— ACTIVITY —
Search the records below for the string "returned", and report each line that contains it.

*** DATA IN THIS EXERCISE ***

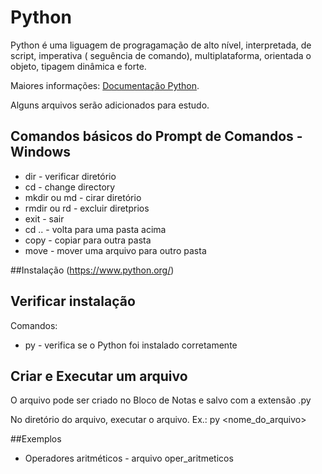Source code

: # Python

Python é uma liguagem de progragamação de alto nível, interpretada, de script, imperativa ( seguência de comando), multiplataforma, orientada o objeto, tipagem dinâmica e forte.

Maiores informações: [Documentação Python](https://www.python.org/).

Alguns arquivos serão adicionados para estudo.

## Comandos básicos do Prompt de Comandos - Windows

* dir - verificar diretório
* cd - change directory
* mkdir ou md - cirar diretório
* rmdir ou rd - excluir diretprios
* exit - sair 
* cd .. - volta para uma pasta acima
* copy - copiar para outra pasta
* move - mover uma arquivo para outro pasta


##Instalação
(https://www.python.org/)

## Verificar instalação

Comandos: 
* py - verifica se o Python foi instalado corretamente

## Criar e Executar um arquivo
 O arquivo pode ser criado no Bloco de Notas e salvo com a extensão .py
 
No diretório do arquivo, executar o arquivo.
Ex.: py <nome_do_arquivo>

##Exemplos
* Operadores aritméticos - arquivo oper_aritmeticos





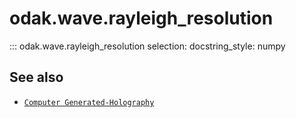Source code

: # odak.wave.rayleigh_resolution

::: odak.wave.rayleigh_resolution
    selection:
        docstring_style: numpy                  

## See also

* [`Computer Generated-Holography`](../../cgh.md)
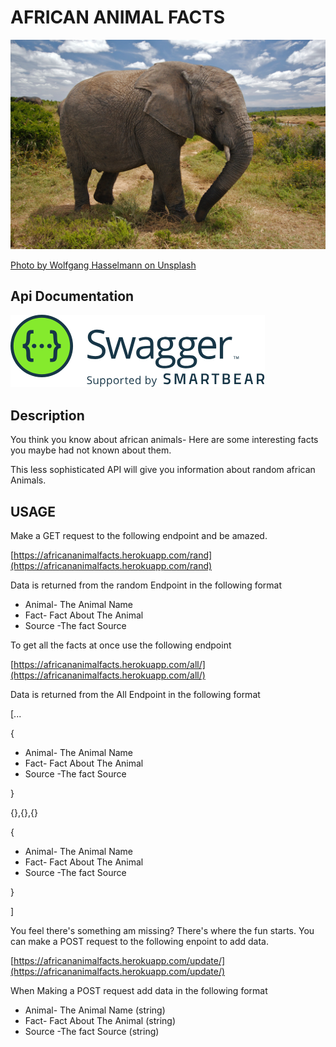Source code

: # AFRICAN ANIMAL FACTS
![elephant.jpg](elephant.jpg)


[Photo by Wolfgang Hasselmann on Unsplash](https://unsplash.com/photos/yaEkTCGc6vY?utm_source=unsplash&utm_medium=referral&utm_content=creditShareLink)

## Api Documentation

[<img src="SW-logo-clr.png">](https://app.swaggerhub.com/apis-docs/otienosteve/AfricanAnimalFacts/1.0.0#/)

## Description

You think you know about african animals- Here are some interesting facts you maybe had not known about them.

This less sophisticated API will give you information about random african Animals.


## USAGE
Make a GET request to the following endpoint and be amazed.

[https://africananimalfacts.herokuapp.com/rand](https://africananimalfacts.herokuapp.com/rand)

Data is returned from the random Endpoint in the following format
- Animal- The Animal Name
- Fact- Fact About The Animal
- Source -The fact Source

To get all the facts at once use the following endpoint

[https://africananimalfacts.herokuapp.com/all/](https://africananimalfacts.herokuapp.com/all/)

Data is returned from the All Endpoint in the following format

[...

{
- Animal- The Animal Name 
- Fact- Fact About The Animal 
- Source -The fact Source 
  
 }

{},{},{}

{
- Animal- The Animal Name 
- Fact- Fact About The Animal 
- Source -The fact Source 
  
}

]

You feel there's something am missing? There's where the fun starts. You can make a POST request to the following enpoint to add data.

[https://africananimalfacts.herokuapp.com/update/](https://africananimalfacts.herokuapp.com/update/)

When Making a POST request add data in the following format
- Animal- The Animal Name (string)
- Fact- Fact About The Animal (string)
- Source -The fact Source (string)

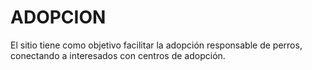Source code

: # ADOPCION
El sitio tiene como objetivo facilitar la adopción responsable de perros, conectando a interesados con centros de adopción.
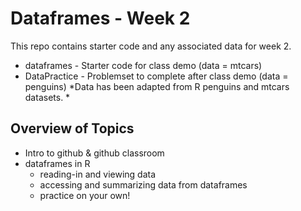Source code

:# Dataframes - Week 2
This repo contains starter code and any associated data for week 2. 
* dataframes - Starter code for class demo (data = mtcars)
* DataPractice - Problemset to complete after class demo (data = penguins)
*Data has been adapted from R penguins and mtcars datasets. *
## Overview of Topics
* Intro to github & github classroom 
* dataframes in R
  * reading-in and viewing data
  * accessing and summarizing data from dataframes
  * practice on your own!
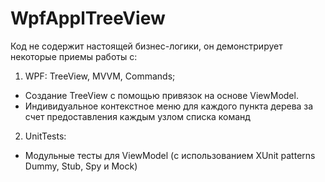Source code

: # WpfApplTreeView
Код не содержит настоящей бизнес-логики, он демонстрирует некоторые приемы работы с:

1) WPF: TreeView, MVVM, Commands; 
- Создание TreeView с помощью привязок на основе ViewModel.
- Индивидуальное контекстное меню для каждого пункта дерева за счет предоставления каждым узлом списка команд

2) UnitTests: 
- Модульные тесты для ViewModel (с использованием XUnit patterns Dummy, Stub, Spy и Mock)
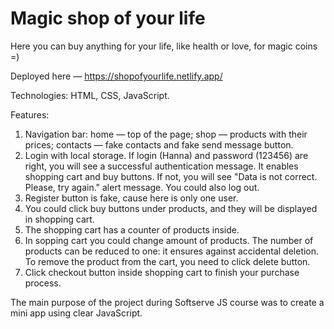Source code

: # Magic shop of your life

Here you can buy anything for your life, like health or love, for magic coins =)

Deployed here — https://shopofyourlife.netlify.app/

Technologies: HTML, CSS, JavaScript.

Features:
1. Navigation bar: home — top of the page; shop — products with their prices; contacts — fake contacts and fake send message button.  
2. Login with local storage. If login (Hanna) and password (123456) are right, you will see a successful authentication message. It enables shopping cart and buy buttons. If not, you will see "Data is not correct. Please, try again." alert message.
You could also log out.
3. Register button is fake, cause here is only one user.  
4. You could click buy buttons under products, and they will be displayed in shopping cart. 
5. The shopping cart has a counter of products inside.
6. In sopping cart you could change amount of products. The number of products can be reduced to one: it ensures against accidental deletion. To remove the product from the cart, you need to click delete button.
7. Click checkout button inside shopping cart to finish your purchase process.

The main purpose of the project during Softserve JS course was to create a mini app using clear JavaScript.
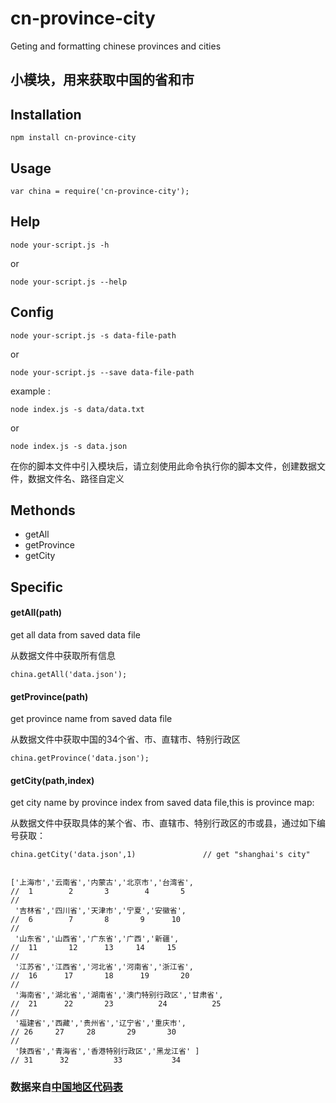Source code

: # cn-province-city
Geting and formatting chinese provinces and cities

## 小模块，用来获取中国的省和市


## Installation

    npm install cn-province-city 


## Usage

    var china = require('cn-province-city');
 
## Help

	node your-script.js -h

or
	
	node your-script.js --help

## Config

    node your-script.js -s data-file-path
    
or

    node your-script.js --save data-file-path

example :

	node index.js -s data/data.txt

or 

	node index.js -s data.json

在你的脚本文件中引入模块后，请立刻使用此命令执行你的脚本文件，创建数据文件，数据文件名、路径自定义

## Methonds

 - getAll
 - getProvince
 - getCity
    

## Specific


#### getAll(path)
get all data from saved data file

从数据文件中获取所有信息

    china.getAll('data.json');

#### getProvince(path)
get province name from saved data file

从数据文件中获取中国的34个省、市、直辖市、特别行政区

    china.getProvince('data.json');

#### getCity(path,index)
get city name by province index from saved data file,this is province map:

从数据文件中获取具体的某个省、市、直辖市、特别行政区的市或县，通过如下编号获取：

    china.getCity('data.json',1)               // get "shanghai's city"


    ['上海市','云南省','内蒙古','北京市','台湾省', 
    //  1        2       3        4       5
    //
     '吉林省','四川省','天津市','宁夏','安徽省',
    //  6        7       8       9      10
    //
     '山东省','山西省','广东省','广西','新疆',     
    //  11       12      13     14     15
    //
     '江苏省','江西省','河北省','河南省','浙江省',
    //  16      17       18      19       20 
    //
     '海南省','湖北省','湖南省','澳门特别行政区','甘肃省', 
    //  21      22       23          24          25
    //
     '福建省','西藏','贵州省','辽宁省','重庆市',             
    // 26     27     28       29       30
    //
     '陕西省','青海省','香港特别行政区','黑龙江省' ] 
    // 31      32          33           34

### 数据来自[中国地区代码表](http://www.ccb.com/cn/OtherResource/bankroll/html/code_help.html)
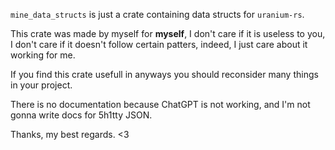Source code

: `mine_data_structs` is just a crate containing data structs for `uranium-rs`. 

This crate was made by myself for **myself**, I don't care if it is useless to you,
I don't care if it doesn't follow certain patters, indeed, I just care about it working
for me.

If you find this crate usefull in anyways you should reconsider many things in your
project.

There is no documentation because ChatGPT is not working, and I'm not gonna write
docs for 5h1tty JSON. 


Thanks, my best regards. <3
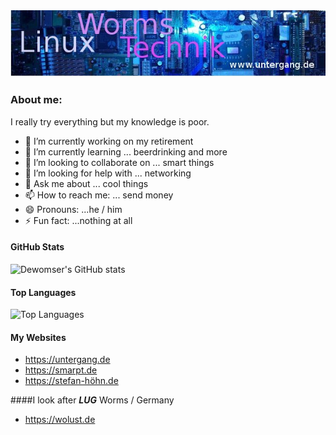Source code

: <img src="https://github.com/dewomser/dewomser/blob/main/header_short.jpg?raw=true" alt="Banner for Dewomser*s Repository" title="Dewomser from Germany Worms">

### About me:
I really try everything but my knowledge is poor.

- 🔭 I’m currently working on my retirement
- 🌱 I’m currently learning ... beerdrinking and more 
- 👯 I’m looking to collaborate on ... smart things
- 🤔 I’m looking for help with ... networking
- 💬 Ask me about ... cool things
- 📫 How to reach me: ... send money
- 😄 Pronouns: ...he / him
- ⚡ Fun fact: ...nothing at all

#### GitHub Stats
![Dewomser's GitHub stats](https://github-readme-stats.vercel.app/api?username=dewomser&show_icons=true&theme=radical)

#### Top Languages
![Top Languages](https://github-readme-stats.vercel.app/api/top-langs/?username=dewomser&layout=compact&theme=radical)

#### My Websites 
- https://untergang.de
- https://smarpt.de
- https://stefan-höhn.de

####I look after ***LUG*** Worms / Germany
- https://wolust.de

***

— ANSWER TO THIS PROBLEM —
Data is returned from the random Endpoint in the following format
Data is returned from the All Endpoint in the following format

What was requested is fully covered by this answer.